Q: We have a Brazilian Cherry floor that has developed an almost “greasy” residue on it. The floor is 4 years old, and has never been cleaned with anything other than Bona floor cleaner.
The floor was originally acid-cure finished (not our choice) and then it appears two coats of polyurethane were applied over that. We have tried everything from windex, TSP, acetone, lacquer thinner and naptha, and nothing will remove the residue. It almost seems as if the surface coat has softened and has become a greasy, smeared mess.
I have had a wood floor installer look at it, and also a mfrs rep for the finish company looked at it, and neither of them have any idea why the floor looks like it does.
Have you ever seen this problem and, if so, do you have any ideas on how to correct it?
I did a bit of follow-up to find out where this residue issue is occurring, how long it has been a problem, and where in the country the house is located, to help get a better idea of what is likely causing this problem.
Follow-up: The residue appears to be primarily in the high traffic areas throughout the first floor (kitchen, hallway, office, family room). Areas that are under throw rugs do not have this on them. Areas that do not have throw rugs but don’t have a lot of traffice like the dining room and living room, look perfect, like they did when we moved in.
We do not wear shoes in the house, but we usually have socks on.
We are in the Chicago area.
The home was new construction in June 03. The floor was site-finished with Synteko acid cure first. When we bought the house, we asked for an additional coat of finish because we have dogs.
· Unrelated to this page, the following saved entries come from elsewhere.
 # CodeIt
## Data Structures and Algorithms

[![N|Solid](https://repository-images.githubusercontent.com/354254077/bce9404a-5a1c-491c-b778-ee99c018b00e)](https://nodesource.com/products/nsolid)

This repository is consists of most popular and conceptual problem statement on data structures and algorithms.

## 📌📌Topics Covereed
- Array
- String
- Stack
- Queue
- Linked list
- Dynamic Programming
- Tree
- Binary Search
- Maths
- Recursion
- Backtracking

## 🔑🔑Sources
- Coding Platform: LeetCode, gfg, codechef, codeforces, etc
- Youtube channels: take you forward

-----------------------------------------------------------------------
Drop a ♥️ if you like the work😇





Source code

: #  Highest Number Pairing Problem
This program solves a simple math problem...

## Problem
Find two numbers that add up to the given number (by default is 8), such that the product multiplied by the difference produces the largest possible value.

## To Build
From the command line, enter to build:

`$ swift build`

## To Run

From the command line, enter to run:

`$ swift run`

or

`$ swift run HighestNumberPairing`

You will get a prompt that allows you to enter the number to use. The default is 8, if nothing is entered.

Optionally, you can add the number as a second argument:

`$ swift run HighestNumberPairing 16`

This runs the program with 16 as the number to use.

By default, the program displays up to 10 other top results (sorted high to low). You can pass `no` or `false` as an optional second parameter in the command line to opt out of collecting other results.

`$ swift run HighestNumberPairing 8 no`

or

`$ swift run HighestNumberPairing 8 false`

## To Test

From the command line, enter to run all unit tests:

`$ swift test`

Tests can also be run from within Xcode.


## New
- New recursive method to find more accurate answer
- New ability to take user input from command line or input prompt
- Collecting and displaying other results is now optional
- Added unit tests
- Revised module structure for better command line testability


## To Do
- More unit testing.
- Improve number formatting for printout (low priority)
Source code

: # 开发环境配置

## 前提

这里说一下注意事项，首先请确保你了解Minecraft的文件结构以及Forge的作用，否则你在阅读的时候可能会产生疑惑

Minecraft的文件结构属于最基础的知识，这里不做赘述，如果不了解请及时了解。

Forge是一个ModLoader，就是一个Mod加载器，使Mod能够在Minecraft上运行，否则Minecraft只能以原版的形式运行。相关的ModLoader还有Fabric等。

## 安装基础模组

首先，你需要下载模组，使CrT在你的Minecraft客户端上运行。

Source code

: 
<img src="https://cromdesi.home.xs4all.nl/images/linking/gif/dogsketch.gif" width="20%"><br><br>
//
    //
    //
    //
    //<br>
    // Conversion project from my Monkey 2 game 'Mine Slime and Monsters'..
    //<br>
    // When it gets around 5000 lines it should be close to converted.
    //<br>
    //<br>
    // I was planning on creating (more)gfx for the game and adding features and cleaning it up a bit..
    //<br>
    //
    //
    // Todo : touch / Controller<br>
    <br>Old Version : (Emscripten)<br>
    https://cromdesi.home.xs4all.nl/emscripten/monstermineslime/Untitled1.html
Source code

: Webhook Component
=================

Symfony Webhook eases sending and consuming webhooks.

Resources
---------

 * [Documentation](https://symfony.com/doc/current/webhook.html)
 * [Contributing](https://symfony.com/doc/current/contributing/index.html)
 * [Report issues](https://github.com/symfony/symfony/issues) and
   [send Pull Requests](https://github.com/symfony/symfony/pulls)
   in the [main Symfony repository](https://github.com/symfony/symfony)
We can’t be sure, but we think they then put two coats of polyurethane over the acid cure.
The residue seemed to start appearing in about Oct 07. I had thought it was from a new detergent I used that maybe left a residue on our socks, but I stopped using the detergent and the residue seemed to continue to get worse. Everything we’ve tried to remove it has failed. You can actually take your nail and scrape into the surface and get it shiny again, but then if you wipe the floor down after that, it goes right back to having the greasy, smeared look again.
I would agree that it appears to be on the surface. I actually had a tech from Synteko look at it and he is the one who thought the surface coat is a polyurethane. He suggested screening the floor and re-coating with polyurethane. Quite frankly, after I read about acid-cure finishes, I was mortified that it was used on our floor. My wood floor guy isn’t real excited about trying to screen the floor and put poly over it, since he’s not sure how that will react with the acid cure.
Any ideas you have would be greatly appreciated!
A: You have quite the conundrum here, but there is a solution and some explanations. I sat down for a chat with Tad A., iFLOOR’s director of install, to discuss what is going on. Before we get into a solution, let’s do some background to explain the most likely cause of this issue.
Now if the polyurethane coats were added shortly after the acid cure Synteko was applied, this is the most likely culprit. With any acid-based or acid cure finish, you are applying a two-part compound which is mixed, then applied. Due to how this is made, typically a hardener and sealer as your components (Synteko is this with a high enough gloss to not require further acid cure mixtures, but rather just multiple coats of this mixture over time). This initial layer only takes a few hours to dry, but it requires 90 days to cure – this is critical! During this cure period the acid-base finish off-gases. If another finish is applied over the top of this layer before it cures, even another coat of an acid cure finish, the escaping gas will get trapped, meaning that it causes a orange peel like effect with lots of small dimples across the finish. In the case of polyurethanes which are applied over the initial layer of acid-base, this off-gassing can break down the urethane. This residue you are encountering is then, broken down finish which has occurred as the formaldehyde found in the acid cure finish continues to off-gas during its curing period.
To fix this, you can try to screen the floor and apply a new coat of polyurethane, but your floor guy should be able to tell right away if a screen is not enough. When screening, if the current finish layer does not powder, but rather stays greasy and gums up the screen rather quickly, you will need to do a full sand and refinish. Screening will save you about $2 – $3 per square foot, but your floor may require a full sand down to the bare wood, then new finish applied. If this is the case (and even in the case of a screen) apply new polyurethane, water-based being your best bet. As far as finish choices, I would look into Bona Traffic as it is one of the best water-based polyurethanes in the industry. Now the good news here is that if you only need to screen, a polyurethane will adhere to an acid-cure finish (once it has finished curing), so you can stick to a environmentally safe finish.
The other cause of this residue is typically due to environment. If you happen to cook quite a bit, especially if you do a decent amount of frying (this is common in the south), then greasy residues can accumulate on the floor, but typically the cleaning regime you have tried will resolve this. Another environment issue is climate while the floor is being finished. Overly moist environments can cause problems while a finish is curing, which can result in similar issues as to what is occurring.
Basically, you will need to screen, if not fully refinish, your floor in order to rectify this problem. Once a finish gets to this point and cleaning will not remove the residue, it typically means it has affected the finish itself.